Requirement: Pictures must be dropped from the copy of the entries below; all else is returned exactly.

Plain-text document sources
****

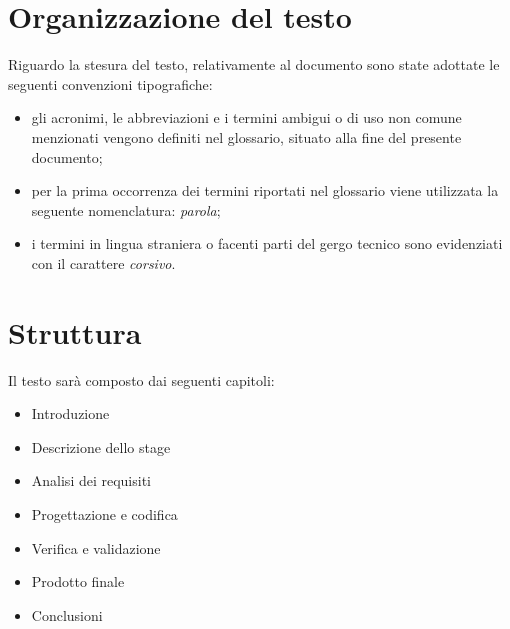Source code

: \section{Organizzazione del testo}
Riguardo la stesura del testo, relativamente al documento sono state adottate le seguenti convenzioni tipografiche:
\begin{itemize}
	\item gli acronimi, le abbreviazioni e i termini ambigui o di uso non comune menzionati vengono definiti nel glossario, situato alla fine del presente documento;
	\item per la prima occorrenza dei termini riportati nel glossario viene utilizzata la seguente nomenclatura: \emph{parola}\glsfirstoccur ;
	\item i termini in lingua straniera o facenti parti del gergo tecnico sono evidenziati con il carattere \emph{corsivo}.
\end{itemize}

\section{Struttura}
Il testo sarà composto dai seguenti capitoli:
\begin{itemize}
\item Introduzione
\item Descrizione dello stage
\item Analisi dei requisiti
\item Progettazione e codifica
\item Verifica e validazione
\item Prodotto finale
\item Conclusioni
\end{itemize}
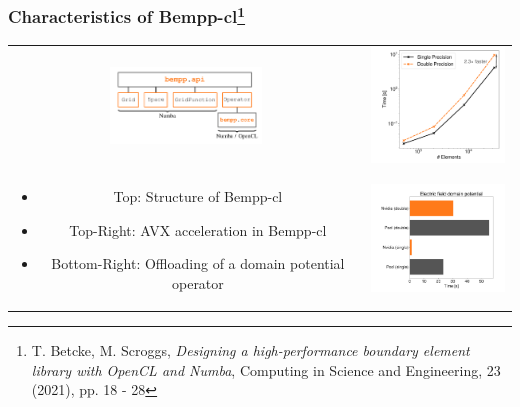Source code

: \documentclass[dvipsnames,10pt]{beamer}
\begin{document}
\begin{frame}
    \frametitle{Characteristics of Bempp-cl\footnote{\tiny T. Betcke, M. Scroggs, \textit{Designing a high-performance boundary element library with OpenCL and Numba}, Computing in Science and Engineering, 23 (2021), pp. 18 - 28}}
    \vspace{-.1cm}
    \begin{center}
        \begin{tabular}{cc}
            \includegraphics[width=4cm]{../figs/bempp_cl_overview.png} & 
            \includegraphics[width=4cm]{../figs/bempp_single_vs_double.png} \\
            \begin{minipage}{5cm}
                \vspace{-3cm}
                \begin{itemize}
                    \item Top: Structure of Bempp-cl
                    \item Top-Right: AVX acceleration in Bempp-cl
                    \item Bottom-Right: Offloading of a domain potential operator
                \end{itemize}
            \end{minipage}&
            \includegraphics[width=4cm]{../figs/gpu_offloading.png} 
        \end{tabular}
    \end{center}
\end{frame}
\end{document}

****

Problem solution:
Source code

: \section{Organizzazione del testo}
Riguardo la stesura del testo, relativamente al documento sono state adottate le seguenti convenzioni tipografiche:
\begin{itemize}
	\item gli acronimi, le abbreviazioni e i termini ambigui o di uso non comune menzionati vengono definiti nel glossario, situato alla fine del presente documento;
	\item per la prima occorrenza dei termini riportati nel glossario viene utilizzata la seguente nomenclatura: \emph{parola}\glsfirstoccur ;
	\item i termini in lingua straniera o facenti parti del gergo tecnico sono evidenziati con il carattere \emph{corsivo}.
\end{itemize}

\section{Struttura}
Il testo sarà composto dai seguenti capitoli:
\begin{itemize}
\item Introduzione
\item Descrizione dello stage
\item Analisi dei requisiti
\item Progettazione e codifica
\item Verifica e validazione
\item Prodotto finale
\item Conclusioni
\end{itemize}
Source code

: \documentclass[dvipsnames,10pt]{beamer}
\begin{document}
\begin{frame}
    \frametitle{Characteristics of Bempp-cl\footnote{\tiny T. Betcke, M. Scroggs, \textit{Designing a high-performance boundary element library with OpenCL and Numba}, Computing in Science and Engineering, 23 (2021), pp. 18 - 28}}
    \vspace{-.1cm}
    \begin{center}
        \begin{tabular}{cc}
            \includegraphics[width=4cm]{../figs/bempp_cl_overview.png} & 
            \includegraphics[width=4cm]{../figs/bempp_single_vs_double.png} \\
            \begin{minipage}{5cm}
                \vspace{-3cm}
                \begin{itemize}
                    \item Top: Structure of Bempp-cl
                    \item Top-Right: AVX acceleration in Bempp-cl
                    \item Bottom-Right: Offloading of a domain potential operator
                \end{itemize}
            \end{minipage}&
            \includegraphics[width=4cm]{../figs/gpu_offloading.png} 
        \end{tabular}
    \end{center}
\end{frame}
\end{document}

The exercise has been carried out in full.